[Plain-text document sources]
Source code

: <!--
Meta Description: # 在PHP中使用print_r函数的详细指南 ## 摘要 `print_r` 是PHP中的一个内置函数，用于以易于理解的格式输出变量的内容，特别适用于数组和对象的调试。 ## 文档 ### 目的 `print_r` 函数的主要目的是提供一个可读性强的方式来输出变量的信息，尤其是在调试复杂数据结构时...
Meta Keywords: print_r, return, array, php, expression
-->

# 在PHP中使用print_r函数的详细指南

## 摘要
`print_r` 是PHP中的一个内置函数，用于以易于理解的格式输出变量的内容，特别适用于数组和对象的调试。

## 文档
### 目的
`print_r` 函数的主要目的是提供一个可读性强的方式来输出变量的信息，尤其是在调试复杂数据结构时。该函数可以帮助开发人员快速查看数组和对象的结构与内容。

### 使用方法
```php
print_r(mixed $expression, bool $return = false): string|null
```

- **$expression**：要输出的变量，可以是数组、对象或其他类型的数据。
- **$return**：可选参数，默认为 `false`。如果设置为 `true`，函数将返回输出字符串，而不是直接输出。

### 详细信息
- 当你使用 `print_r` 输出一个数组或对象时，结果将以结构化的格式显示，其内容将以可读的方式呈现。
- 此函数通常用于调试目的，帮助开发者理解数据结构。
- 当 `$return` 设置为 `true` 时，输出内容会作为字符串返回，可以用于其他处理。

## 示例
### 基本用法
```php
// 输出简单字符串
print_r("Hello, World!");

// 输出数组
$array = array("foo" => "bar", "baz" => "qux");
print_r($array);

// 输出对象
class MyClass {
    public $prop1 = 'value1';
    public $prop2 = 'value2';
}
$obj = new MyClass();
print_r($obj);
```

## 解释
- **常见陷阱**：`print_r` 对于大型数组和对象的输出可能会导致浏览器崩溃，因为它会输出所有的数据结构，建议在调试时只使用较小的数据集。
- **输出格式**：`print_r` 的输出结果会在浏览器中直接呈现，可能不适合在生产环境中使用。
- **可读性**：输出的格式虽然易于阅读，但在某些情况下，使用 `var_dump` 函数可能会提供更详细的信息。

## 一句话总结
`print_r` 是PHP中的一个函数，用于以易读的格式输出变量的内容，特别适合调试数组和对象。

--

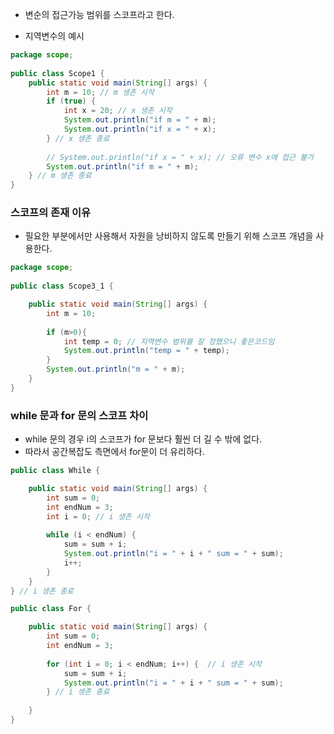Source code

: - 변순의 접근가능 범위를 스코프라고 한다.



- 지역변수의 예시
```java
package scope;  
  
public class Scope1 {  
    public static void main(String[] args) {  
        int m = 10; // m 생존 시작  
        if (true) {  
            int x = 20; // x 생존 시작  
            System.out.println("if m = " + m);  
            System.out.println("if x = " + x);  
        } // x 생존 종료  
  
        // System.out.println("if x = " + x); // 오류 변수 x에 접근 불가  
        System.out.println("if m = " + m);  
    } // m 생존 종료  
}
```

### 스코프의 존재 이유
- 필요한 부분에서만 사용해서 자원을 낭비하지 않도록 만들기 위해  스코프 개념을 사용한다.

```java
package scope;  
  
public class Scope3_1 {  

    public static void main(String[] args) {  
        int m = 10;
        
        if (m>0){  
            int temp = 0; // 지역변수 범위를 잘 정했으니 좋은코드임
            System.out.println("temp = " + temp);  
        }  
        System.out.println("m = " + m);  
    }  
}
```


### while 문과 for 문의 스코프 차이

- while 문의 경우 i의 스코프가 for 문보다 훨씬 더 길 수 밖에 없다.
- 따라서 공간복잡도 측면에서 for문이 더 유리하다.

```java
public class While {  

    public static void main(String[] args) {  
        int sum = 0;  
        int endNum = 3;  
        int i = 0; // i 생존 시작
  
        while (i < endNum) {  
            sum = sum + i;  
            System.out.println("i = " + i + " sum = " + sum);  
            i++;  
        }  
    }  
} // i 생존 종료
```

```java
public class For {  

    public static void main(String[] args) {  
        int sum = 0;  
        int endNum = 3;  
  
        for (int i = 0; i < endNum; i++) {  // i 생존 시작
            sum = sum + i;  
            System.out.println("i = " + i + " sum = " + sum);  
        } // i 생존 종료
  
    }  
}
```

* * *

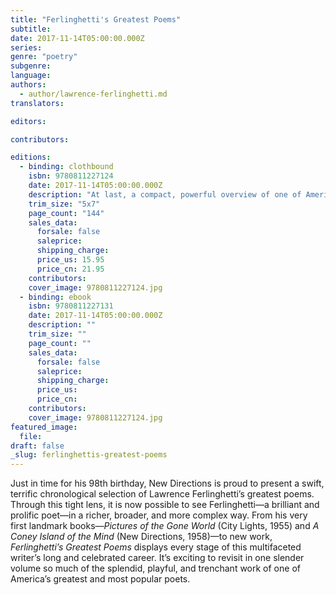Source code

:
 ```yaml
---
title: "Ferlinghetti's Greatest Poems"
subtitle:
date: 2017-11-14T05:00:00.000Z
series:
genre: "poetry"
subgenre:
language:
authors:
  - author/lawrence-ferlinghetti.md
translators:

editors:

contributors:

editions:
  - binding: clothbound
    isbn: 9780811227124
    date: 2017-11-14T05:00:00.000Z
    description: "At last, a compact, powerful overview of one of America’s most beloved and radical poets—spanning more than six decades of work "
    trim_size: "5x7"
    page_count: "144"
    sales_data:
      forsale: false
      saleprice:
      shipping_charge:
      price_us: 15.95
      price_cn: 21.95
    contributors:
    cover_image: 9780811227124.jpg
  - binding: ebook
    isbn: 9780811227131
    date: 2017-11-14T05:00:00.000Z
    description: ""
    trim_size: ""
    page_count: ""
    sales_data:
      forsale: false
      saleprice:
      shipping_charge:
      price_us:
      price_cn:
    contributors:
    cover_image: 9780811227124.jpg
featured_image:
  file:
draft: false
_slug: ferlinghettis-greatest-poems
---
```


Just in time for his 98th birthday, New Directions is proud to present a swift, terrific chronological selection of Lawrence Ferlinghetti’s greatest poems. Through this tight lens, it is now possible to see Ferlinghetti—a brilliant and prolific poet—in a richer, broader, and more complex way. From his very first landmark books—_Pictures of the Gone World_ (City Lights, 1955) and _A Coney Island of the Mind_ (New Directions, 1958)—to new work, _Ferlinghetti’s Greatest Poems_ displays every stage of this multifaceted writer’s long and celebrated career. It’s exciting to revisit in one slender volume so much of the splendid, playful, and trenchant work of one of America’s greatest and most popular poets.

§ Exercise prompt: Identify each line in the entries with the word "temp" and copy it.

§ Solution to this task:
            int temp = 0; // 지역변수 범위를 잘 정했으니 좋은코드임
            System.out.println("temp = " + temp);  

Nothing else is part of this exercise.